Rating: ★★★★★
“Tonight feels like a board-game designed by M C Escher on a bender and Stephen King in a fever.”
Rumor has it that once every nine years, around the corner from a dive bar, down a cramped alley and through a black iron door, Slade House makes itself known to an unwary wanderer.
Rumor has it that Slade House is a luxury villa, a roaring house-party, the home of a lonely widow.
Rumor has it that once you enter Slade House, you never leave.
Slade House is a compilation of the tales of five guests. One by one, decade after decade, the flows and eddies of their life bring them to the mysterious house. Some seek friends, others seeking love and lust. Still others are out for revenge. But the strain that ties them together is the mysterious house, a staircase full of paintings, faint echoes of the ones that came before. Whispers warning guests that Slade House is the flytrap, and they are the flies.
Slade House is David Mitchell’s seventh book, and it’s the first I’ve read. You might be familiar with Mitchell’s Cloud Atlas or The Bone Clocks. It was only after finishing Slade House that I discovered it’s set in the same universe as The Bone Clocks, which really makes me want to read The Bone Clocks now.
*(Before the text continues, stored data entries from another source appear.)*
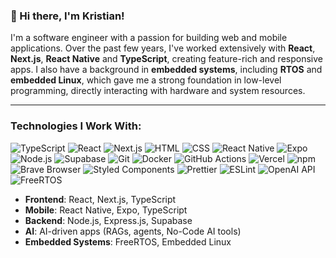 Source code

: ### 👋 Hi there, I'm Kristian!

I'm a software engineer with a passion for building web and mobile applications. Over the past few years, I've worked extensively with **React**, **Next.js**, **React Native** and **TypeScript**, creating feature-rich and responsive apps. I also have a background in **embedded systems**, including **RTOS** and **embedded Linux**, which gave me a strong foundation in low-level programming, directly interacting with hardware and system resources.

---

### Technologies I Work With:
<p>
  <img alt="TypeScript" src="https://img.shields.io/badge/-TypeScript-007ACC?style=flat-square&logo=typescript&logoColor=white" />
  <img alt="React" src="https://img.shields.io/badge/-React-45b8d8?style=flat-square&logo=react&logoColor=white" />
  <img alt="Next.js" src="https://img.shields.io/badge/-Next.js-000000?style=flat-square&logo=next.js&logoColor=white" />
  <img alt="HTML" src="https://img.shields.io/badge/-HTML-E34F26?style=flat-square&logo=html5&logoColor=white" />
  <img alt="CSS" src="https://img.shields.io/badge/-CSS-1572B6?style=flat-square&logo=css3&logoColor=white" />
  <img alt="React Native" src="https://img.shields.io/badge/-React%20Native-61DAFB?style=flat-square&logo=react&logoColor=white" />
  <img alt="Expo" src="https://img.shields.io/badge/-Expo-000020?style=flat-square&logo=expo&logoColor=white" />
  <img alt="Node.js" src="https://img.shields.io/badge/-Node.js-43853d?style=flat-square&logo=node.js&logoColor=white" />
  <img alt="Supabase" src="https://img.shields.io/badge/-Supabase-3ECF8E?style=flat-square&logo=supabase&logoColor=white" />
  <img alt="Git" src="https://img.shields.io/badge/-Git-F05032?style=flat-square&logo=git&logoColor=white" />
  <img alt="Docker" src="https://img.shields.io/badge/-Docker-46a2f1?style=flat-square&logo=docker&logoColor=white" />
  <img alt="GitHub Actions" src="https://img.shields.io/badge/-GitHub%20Actions-2088FF?style=flat-square&logo=github-actions&logoColor=white" />
  <img alt="Vercel" src="https://img.shields.io/badge/Vercel-000000?style=flat-square&logo=vercel&logoColor=white" />
  <img alt="npm" src="https://img.shields.io/badge/-npm-CB3837?style=flat-square&logo=npm&logoColor=white" />
  <img alt="Brave Browser" src="https://img.shields.io/badge/-Brave%20Browser-FB542B?style=flat-square&logo=brave&logoColor=white" />
  <img alt="Styled Components" src="https://img.shields.io/badge/-Styled%20Components-db7092?style=flat-square&logo=styled-components&logoColor=white" />
  <img alt="Prettier" src="https://img.shields.io/badge/-Prettier-F7B93E?style=flat-square&logo=prettier&logoColor=white" />
  <img alt="ESLint" src="https://img.shields.io/badge/-ESLint-4B32C3?style=flat-square&logo=eslint&logoColor=white" />
  <img alt="OpenAI API" src="https://img.shields.io/badge/-OpenAI%20API-000000?style=flat-square&logo=openai&logoColor=white" />
  <img alt="FreeRTOS" src="https://img.shields.io/badge/-FreeRTOS-00A9E0?style=flat-square&logo=freertos&logoColor=white" />
</p>


- **Frontend**: React, Next.js, TypeScript
- **Mobile**: React Native, Expo, TypeScript
- **Backend**: Node.js, Express.js, Supabase
- **AI**: AI-driven apps (RAGs, agents, No-Code AI tools)
- **Embedded Systems**: FreeRTOS, Embedded Linux
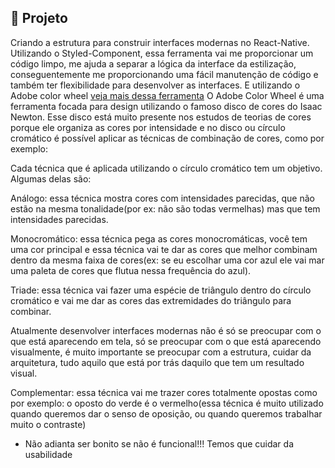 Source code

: ## :page_with_curl: Projeto

Criando a estrutura para construir interfaces modernas no React-Native.
Utilizando o Styled-Component, essa ferramenta vai me proporcionar um código limpo, me ajuda a separar a lógica da interface da estilização, conseguentemente me proporcionando uma fácil manutenção de código e também ter flexibilidade para desenvolver as interfaces.
E utilizando o Adobe color wheel [veja mais dessa ferramenta](https://color.adobe.com/pt/create/color-wheel)
O Adobe Color Wheel é uma ferramenta focada para design utilizando o famoso disco de cores do Isaac Newton.
Esse disco está muito presente nos estudos de teorias de cores porque ele organiza as cores por intensidade e no disco ou círculo cromático é possível aplicar as técnicas de combinação de cores, como por exemplo:

Cada técnica que é aplicada utilizando o círculo cromático tem um objetivo.
Algumas delas são:

Análogo: essa técnica mostra cores com intensidades parecidas, que não estão na mesma tonalidade(por ex: não são todas vermelhas) mas que tem intensidades parecidas.

Monocromático: essa técnica pega as cores monocromáticas, você tem uma cor principal e essa técnica vai te dar as cores que melhor combinam dentro da mesma faixa de cores(ex: se eu escolhar uma cor azul ele vai mar uma paleta de cores que flutua nessa frequência do azul).

Triade: essa técnica vai fazer uma espécie de triângulo dentro do círculo cromático e vai me dar as cores das extremidades do triângulo para combinar.

Atualmente desenvolver interfaces modernas não é só se preocupar com o que está aparecendo em tela, só se preocupar com o que está aparecendo visualmente, é muito importante se preocupar com a estrutura, cuidar da arquitetura, tudo aquilo que está por trás daquilo que tem um resultado visual.

Complementar:  essa técnica vai me trazer cores totalmente opostas como por exemplo: o oposto do verde é o vermelho(essa técnica é muito utilizado quando queremos dar o senso de oposição, ou quando queremos trabalhar muito o contraste)

- Não adianta ser bonito se não é funcional!!! Temos que cuidar da usabilidade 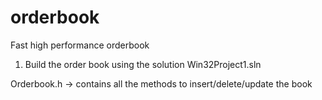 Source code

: # orderbook
Fast high performance orderbook

1) Build the order book using the solution Win32Project1.sln

Orderbook.h -> contains all the methods to insert/delete/update the book
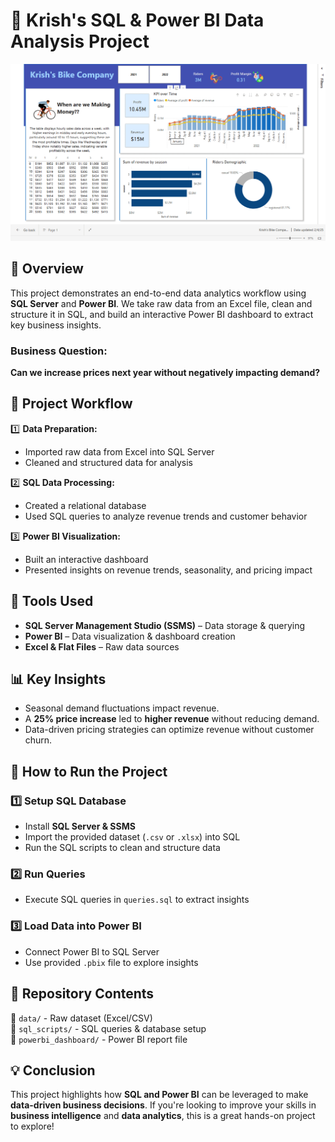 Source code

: # 🚀 Krish's SQL & Power BI Data Analysis Project  
![SQL & Power BI Data Analysis Project](https://github.com/RushirajPathak/Krish-s-PowerBI-X-SQL-Project-/blob/main/Krish'sBikeCompany.gif)

## 📌 Overview  
This project demonstrates an end-to-end data analytics workflow using **SQL Server** and **Power BI**. We take raw data from an Excel file, clean and structure it in SQL, and build an interactive Power BI dashboard to extract key business insights.  

### **Business Question:**  
**Can we increase prices next year without negatively impacting demand?**  

## 📂 Project Workflow  

1️⃣ **Data Preparation:**  
   - Imported raw data from Excel into SQL Server  
   - Cleaned and structured data for analysis  

2️⃣ **SQL Data Processing:**  
   - Created a relational database  
   - Used SQL queries to analyze revenue trends and customer behavior  

3️⃣ **Power BI Visualization:**  
   - Built an interactive dashboard  
   - Presented insights on revenue trends, seasonality, and pricing impact  

## 🔧 Tools Used  
- **SQL Server Management Studio (SSMS)** – Data storage & querying  
- **Power BI** – Data visualization & dashboard creation  
- **Excel & Flat Files** – Raw data sources  

## 📊 Key Insights  
- Seasonal demand fluctuations impact revenue.  
- A **25% price increase** led to **higher revenue** without reducing demand.  
- Data-driven pricing strategies can optimize revenue without customer churn.  

## 🚀 How to Run the Project  

### 1️⃣ Setup SQL Database  
- Install **SQL Server & SSMS**  
- Import the provided dataset (`.csv` or `.xlsx`) into SQL  
- Run the SQL scripts to clean and structure data  

### 2️⃣ Run Queries  
- Execute SQL queries in `queries.sql` to extract insights  

### 3️⃣ Load Data into Power BI  
- Connect Power BI to SQL Server  
- Use provided `.pbix` file to explore insights  

## 📌 Repository Contents  
📁 `data/` - Raw dataset (Excel/CSV)  
📁 `sql_scripts/` - SQL queries & database setup  
📁 `powerbi_dashboard/` - Power BI report file  

## 💡 Conclusion  
This project highlights how **SQL and Power BI** can be leveraged to make **data-driven business decisions**. If you're looking to improve your skills in **business intelligence** and **data analytics**, this is a great hands-on project to explore!  

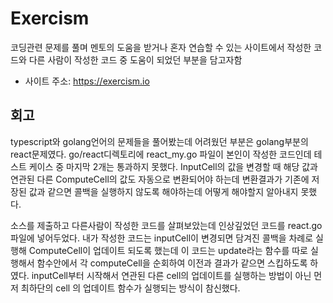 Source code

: # Exercism

코딩관련 문제를 풀며 멘토의 도움을 받거나 혼자 연습할 수 있는 사이트에서 작성한 코드와 다른 사람이 작성한 코드 중 도움이 되었던 부분을 담고자함

- 사이트 주소: <https://exercism.io>

## 회고

typescript와 golang언어의 문제들을 풀어봤는데 어려웠던 부분은 golang부분의 react문제였다. go/react디렉토리에 react_my.go 파일이
본인이 작성한 코드인데 테스트 케이스 중 마지막 2개는 통과하지 못했다. InputCell의 값을 변경할 때 해당 값과 연관된 다른 ComputeCell의 값도
자동으로 변환되어야 하는데 변환결과가 기존에 저장된 값과 같으면 콜백을 실행하지 않도록 해야하는데 어떻게 해야할지 알아내지 못했다.

소스를 제출하고 다른사람이 작성한 코드를 살펴보았는데 인상깊었던 코드를 react.go파일에 넣어두었다. 내가 작성한 코드는 inputCell이 변경되면
담겨진 콜백을 차례로 실행해 ComputeCell이 업데이트 되도록 했는데 이 코드는 update라는 함수를 따로 실행해서 함수안에서 각 computeCell을
순회하여 이전과 결과가 같으면 스킵하도록 하였다. inputCell부터 시작해서 연관된 다른 cell의 업데이트를 실행하는 방법이 아닌 먼저 최하단의 cell
의 업데이트 함수가 실행되는 방식이 참신했다.
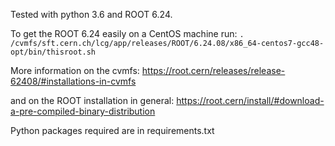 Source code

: Tested with python 3.6 and ROOT 6.24.

To get the ROOT 6.24 easily on a CentOS machine run:
`. /cvmfs/sft.cern.ch/lcg/app/releases/ROOT/6.24.08/x86_64-centos7-gcc48-opt/bin/thisroot.sh`

More information on the cvmfs:
https://root.cern/releases/release-62408/#installations-in-cvmfs

and on the ROOT installation in general: 
https://root.cern/install/#download-a-pre-compiled-binary-distribution

Python packages required are in requirements.txt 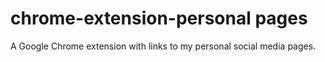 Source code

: # chrome-extension-personal pages
 A Google Chrome extension with links to my personal social media pages.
Slade House is everything I love about horror – a dark mystery surrounding characters living on the razor’s edge. All of the haunted house tropes are there – creaking stairs, spooky voices, Something In The Attic – but it’s the framing and the perspective that make Slade House shine. Each “chapter” of the book is short, but in a short time Mitchell really delves into their heads and gives an autistic boy, a sleazy police officer, a downtrodden girl, and more each their own unique and interesting voice. Most of all, Mitchell’s tone is fun and interesting and digestible, all while being written in what some would call a literary style.
If you have a couple of hours free, you can read this book in one sitting. I spaced it out, reading one chapter each night before bed (though this may be inadvisable due to the spookiness of this story). It’s only 68,000 words so it’s a fairly quick read.
I love horror and don’t read enough of it, but I think David Mitchell’s Slade House has me hooked.